As a demonstration you can download and run the benchmark evaluation of RFdiffusion scaffolds by downloading our example case:

# In the benchmark repository directory, download example scaffolds from zenodo
wget https://zenodo.org/records/14731790/files/scaffolds.zip
unzip scaffolds.zip

# Write paths to config.txt
echo scaffold_base_dir=`pwd`/scaffolds > config.txt
echo benchmark_dir=`pwd` >> config.txt
echo foldseek_db_path=$foldseek_pdb_database_path >> config.txt
echo base_output_dir=`pwd`/evaluation >> config.txt
echo python_path=`which python` >> config.txt # With conda environment activated

Run the evaluation script from the benchmark repository directory. This step requires about one GPU-day.

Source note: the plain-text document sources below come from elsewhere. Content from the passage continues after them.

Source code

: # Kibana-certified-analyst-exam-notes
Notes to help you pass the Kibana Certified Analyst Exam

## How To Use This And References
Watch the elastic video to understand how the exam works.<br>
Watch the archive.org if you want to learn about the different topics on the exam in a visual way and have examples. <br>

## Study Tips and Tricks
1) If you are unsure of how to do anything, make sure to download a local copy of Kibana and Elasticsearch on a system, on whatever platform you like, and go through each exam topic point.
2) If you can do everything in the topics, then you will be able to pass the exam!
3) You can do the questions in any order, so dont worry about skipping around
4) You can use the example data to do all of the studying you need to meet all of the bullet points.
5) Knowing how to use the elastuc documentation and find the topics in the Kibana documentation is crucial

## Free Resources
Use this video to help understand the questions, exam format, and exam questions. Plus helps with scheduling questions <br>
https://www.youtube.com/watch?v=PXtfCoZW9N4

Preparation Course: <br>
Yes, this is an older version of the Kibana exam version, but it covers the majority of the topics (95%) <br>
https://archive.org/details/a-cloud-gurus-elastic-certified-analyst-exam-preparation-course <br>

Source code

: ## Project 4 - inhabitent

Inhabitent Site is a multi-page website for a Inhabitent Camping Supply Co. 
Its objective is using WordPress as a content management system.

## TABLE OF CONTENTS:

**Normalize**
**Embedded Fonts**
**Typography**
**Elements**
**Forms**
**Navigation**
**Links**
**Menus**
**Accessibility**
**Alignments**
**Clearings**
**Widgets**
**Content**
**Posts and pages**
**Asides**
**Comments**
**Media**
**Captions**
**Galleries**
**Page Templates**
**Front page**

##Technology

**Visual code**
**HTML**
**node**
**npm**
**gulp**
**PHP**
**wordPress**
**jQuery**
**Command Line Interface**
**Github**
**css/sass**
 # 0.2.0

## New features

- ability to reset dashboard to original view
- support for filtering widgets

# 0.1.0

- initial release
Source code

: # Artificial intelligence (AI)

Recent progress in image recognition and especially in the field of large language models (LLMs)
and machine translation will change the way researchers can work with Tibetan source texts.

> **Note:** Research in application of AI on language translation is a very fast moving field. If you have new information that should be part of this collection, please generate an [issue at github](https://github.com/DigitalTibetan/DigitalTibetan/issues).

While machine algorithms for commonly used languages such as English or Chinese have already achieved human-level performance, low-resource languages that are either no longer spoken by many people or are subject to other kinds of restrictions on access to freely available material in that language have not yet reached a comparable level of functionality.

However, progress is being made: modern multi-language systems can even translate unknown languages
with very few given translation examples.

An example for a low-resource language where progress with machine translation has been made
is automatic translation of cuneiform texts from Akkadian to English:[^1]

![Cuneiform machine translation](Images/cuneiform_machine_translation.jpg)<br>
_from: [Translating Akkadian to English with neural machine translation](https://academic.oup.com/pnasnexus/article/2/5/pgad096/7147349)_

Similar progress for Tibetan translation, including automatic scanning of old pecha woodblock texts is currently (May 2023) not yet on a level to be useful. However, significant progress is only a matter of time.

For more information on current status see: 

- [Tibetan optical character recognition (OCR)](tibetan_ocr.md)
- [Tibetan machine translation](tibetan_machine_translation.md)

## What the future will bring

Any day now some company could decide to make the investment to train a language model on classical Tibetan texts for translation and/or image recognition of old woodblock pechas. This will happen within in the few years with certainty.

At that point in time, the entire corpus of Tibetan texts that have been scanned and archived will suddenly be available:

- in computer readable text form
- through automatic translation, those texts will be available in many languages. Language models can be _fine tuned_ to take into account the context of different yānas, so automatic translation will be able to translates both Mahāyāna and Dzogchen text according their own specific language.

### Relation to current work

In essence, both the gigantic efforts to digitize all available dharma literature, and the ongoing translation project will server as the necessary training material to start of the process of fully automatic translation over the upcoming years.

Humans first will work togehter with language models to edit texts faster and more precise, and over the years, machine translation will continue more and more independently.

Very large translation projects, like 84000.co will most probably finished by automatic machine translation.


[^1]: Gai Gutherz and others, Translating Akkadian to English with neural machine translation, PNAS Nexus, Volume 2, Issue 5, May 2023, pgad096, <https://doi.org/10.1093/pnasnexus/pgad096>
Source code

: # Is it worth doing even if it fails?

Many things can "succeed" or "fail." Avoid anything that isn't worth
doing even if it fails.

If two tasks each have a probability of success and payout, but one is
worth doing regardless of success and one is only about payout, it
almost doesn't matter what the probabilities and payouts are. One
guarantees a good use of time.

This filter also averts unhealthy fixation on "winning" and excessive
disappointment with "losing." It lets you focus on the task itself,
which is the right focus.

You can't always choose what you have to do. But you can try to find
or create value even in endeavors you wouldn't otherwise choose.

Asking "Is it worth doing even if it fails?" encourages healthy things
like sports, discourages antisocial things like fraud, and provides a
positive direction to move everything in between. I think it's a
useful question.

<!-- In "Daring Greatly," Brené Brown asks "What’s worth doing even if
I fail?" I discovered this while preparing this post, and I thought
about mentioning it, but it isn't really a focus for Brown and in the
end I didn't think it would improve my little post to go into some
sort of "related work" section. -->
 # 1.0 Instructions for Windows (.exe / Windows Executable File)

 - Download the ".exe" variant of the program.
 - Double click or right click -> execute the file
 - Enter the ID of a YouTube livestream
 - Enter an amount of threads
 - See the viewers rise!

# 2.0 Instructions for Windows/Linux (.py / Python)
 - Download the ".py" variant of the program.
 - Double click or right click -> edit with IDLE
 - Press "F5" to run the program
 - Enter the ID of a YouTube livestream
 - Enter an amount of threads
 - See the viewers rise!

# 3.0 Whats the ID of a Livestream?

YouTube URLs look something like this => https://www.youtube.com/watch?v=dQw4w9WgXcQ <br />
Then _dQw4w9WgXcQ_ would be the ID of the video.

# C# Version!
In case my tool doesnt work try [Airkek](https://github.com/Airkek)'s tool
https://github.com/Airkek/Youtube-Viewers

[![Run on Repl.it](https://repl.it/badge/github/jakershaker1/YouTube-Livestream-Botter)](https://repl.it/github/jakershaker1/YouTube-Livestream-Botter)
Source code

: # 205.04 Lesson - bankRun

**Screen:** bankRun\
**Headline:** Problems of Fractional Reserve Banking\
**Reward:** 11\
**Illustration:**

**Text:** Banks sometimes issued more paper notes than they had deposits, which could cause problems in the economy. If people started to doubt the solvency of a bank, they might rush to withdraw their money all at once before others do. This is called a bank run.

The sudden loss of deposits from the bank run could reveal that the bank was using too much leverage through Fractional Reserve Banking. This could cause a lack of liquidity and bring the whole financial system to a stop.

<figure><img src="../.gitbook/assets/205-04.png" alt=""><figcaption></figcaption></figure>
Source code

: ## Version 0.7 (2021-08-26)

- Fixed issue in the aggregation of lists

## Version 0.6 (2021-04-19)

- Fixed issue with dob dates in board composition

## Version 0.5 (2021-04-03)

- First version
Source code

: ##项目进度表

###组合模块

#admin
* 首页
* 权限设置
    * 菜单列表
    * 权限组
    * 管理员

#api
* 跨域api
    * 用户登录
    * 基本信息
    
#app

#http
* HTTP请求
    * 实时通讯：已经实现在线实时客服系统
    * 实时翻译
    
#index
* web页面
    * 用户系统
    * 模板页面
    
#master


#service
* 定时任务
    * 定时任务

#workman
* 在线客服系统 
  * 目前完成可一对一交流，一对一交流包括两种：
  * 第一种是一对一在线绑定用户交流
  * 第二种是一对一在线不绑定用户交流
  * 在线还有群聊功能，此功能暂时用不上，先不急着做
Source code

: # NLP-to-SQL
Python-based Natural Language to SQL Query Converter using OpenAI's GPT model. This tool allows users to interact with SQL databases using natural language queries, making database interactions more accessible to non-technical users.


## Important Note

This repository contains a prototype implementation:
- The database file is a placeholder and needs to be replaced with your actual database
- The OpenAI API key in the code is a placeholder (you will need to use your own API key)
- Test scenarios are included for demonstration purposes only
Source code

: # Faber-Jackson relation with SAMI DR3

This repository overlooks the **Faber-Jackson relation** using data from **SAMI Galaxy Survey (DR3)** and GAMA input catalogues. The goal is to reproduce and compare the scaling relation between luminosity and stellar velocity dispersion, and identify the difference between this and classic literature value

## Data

# Run the evaluation for each problem in sequence on one machine / GPU
ls motif_pdbs/ | sed 's/\.pdb$//' | while read motif; do
    ./scripts/evaluate_bbs.sh $motif config.txt
done

# Or run on the whole set of scaffolds in parallel on a Slurm cluster
./scripts/launch_all.sh config.txt

Finally, compile results as:

./scripts/summarize_results.sh config.txt

Summary results are written to the <base_output_dir> specified in your config file. This includes summaries by problem (summary_by_problem.csv) and an overall summary (overall_summary.csv). Example summary files by problem are included on zenodo.

Leaderboard

The MofifBench V0 Leaderboard

Entry Name MotifBench Score Date (month/year) Contact Name Contact Email Reported compute time Result files Further details link
RFdiffusion 28.60 02/2025 Brian Trippe [email protected] 31 GPU hours (various models) link link

Instructions for having your results added to the leaderboard

Results of motif-scaffolding methods will be shared on the github repository upon request. To have the results of your method posted, post an issue to the github and include:

  1. Your success rate summary produced by ./scripts/collect_summaries.sh
  2. A permanent download link including (1) your submitted scaffold set, (2) the full evaluation results, and (3) summary results as produced by ./scripts/summarize_results.sh. We recommend using Zenodo or Open Science Framework for saving these results.
  3. A description of the how the scaffolds were generated. This could be a link to an arXiv paper or github repository, or an explanation of how an existing approach (e.g. with what default or non-default settings).
  4. A description of the compute resources used to generating backbones (e.g. "about 50 GPU hours across a variety of node types on a university cluster")
  5. A contact name and email address to be posted with your results. We will do our best to update this page with your results within a week.

Acknowledgement

This repository builds heavily on several existing codebases:

  • Scaffold-Lab houses the evaluation pipeline.
  • ProteinMPNN is used for fixed backbone sequence design.
  • ESMFold is used for protein structure prediction.
  • Foldseek is used for structural clustering and novelty evaluation. If you use the scripts herein in published research, please consider crediting these resources.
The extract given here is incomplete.